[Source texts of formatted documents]

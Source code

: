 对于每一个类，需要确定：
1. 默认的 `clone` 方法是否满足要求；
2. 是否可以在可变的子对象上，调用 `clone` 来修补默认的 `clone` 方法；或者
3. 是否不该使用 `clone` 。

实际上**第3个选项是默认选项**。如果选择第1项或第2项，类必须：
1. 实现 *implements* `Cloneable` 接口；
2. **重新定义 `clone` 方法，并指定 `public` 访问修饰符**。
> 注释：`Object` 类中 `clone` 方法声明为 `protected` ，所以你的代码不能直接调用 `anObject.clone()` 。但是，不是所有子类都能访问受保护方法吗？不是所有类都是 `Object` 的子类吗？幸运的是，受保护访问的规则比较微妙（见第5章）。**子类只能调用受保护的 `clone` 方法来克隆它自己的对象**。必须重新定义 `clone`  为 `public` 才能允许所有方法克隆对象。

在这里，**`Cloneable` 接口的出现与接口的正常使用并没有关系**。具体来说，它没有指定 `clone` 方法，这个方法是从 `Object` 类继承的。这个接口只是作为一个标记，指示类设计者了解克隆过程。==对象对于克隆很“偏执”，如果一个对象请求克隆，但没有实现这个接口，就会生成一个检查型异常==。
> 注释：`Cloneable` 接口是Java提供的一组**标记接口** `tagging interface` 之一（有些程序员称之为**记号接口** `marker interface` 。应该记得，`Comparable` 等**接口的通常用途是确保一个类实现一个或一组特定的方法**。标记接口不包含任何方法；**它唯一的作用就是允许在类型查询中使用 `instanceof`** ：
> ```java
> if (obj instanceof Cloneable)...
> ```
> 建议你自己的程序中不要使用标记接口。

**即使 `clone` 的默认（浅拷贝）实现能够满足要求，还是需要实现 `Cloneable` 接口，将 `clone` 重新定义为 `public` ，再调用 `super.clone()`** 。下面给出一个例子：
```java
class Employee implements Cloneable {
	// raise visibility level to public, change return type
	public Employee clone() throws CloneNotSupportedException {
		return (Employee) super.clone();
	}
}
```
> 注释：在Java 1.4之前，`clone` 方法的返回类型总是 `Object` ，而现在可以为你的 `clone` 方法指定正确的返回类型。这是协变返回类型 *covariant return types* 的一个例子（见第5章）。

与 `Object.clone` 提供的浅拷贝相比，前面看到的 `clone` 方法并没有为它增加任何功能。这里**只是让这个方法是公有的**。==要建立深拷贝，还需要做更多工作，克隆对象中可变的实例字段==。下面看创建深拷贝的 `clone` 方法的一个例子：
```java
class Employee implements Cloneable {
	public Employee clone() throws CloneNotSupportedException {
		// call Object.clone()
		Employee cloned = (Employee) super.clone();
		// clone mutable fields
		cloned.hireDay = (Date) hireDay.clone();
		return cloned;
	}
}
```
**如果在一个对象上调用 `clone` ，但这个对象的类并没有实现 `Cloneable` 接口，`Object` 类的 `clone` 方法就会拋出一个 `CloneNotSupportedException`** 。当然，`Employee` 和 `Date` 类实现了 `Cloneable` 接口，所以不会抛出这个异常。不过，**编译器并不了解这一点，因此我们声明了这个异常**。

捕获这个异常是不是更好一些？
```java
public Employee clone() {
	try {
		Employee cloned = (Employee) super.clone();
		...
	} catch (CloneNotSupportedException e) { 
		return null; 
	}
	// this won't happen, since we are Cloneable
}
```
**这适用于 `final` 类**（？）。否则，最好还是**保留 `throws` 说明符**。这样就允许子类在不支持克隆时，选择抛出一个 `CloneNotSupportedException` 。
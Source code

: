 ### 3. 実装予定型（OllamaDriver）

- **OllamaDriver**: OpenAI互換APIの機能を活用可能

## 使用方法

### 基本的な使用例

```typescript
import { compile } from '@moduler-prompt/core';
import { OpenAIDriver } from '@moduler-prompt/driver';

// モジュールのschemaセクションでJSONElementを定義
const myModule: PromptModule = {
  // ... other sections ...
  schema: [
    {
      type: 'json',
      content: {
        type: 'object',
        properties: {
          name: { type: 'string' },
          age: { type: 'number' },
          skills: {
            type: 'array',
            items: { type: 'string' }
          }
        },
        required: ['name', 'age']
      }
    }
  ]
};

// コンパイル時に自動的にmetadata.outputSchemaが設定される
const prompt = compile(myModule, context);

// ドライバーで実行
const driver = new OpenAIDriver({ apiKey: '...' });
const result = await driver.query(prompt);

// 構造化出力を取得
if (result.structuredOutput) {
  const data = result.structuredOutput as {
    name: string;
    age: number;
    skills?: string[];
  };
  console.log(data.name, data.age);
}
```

▶ [WORK TO COMPLETE]: From the first line to the last, transcribe the records exactly.

▶ [EXERCISE RESPONSE]:
Source code

: 对于每一个类，需要确定：
1. 默认的 `clone` 方法是否满足要求；
2. 是否可以在可变的子对象上，调用 `clone` 来修补默认的 `clone` 方法；或者
3. 是否不该使用 `clone` 。

实际上**第3个选项是默认选项**。如果选择第1项或第2项，类必须：
1. 实现 *implements* `Cloneable` 接口；
2. **重新定义 `clone` 方法，并指定 `public` 访问修饰符**。
> 注释：`Object` 类中 `clone` 方法声明为 `protected` ，所以你的代码不能直接调用 `anObject.clone()` 。但是，不是所有子类都能访问受保护方法吗？不是所有类都是 `Object` 的子类吗？幸运的是，受保护访问的规则比较微妙（见第5章）。**子类只能调用受保护的 `clone` 方法来克隆它自己的对象**。必须重新定义 `clone`  为 `public` 才能允许所有方法克隆对象。

在这里，**`Cloneable` 接口的出现与接口的正常使用并没有关系**。具体来说，它没有指定 `clone` 方法，这个方法是从 `Object` 类继承的。这个接口只是作为一个标记，指示类设计者了解克隆过程。==对象对于克隆很“偏执”，如果一个对象请求克隆，但没有实现这个接口，就会生成一个检查型异常==。
> 注释：`Cloneable` 接口是Java提供的一组**标记接口** `tagging interface` 之一（有些程序员称之为**记号接口** `marker interface` 。应该记得，`Comparable` 等**接口的通常用途是确保一个类实现一个或一组特定的方法**。标记接口不包含任何方法；**它唯一的作用就是允许在类型查询中使用 `instanceof`** ：
> ```java
> if (obj instanceof Cloneable)...
> ```
> 建议你自己的程序中不要使用标记接口。

**即使 `clone` 的默认（浅拷贝）实现能够满足要求，还是需要实现 `Cloneable` 接口，将 `clone` 重新定义为 `public` ，再调用 `super.clone()`** 。下面给出一个例子：
```java
class Employee implements Cloneable {
	// raise visibility level to public, change return type
	public Employee clone() throws CloneNotSupportedException {
		return (Employee) super.clone();
	}
}
```
> 注释：在Java 1.4之前，`clone` 方法的返回类型总是 `Object` ，而现在可以为你的 `clone` 方法指定正确的返回类型。这是协变返回类型 *covariant return types* 的一个例子（见第5章）。

与 `Object.clone` 提供的浅拷贝相比，前面看到的 `clone` 方法并没有为它增加任何功能。这里**只是让这个方法是公有的**。==要建立深拷贝，还需要做更多工作，克隆对象中可变的实例字段==。下面看创建深拷贝的 `clone` 方法的一个例子：
```java
class Employee implements Cloneable {
	public Employee clone() throws CloneNotSupportedException {
		// call Object.clone()
		Employee cloned = (Employee) super.clone();
		// clone mutable fields
		cloned.hireDay = (Date) hireDay.clone();
		return cloned;
	}
}
```
**如果在一个对象上调用 `clone` ，但这个对象的类并没有实现 `Cloneable` 接口，`Object` 类的 `clone` 方法就会拋出一个 `CloneNotSupportedException`** 。当然，`Employee` 和 `Date` 类实现了 `Cloneable` 接口，所以不会抛出这个异常。不过，**编译器并不了解这一点，因此我们声明了这个异常**。

捕获这个异常是不是更好一些？
```java
public Employee clone() {
	try {
		Employee cloned = (Employee) super.clone();
		...
	} catch (CloneNotSupportedException e) { 
		return null; 
	}
	// this won't happen, since we are Cloneable
}
```
**这适用于 `final` 类**（？）。否则，最好还是**保留 `throws` 说明符**。这样就允许子类在不支持克隆时，选择抛出一个 `CloneNotSupportedException` 。
Source code

: ### 3. 実装予定型（OllamaDriver）

- **OllamaDriver**: OpenAI互換APIの機能を活用可能

## 使用方法

### 基本的な使用例

```typescript
import { compile } from '@moduler-prompt/core';
import { OpenAIDriver } from '@moduler-prompt/driver';

// モジュールのschemaセクションでJSONElementを定義
const myModule: PromptModule = {
  // ... other sections ...
  schema: [
    {
      type: 'json',
      content: {
        type: 'object',
        properties: {
          name: { type: 'string' },
          age: { type: 'number' },
          skills: {
            type: 'array',
            items: { type: 'string' }
          }
        },
        required: ['name', 'age']
      }
    }
  ]
};

// コンパイル時に自動的にmetadata.outputSchemaが設定される
const prompt = compile(myModule, context);

// ドライバーで実行
const driver = new OpenAIDriver({ apiKey: '...' });
const result = await driver.query(prompt);

// 構造化出力を取得
if (result.structuredOutput) {
  const data = result.structuredOutput as {
    name: string;
    age: number;
    skills?: string[];
  };
  console.log(data.name, data.age);
}
```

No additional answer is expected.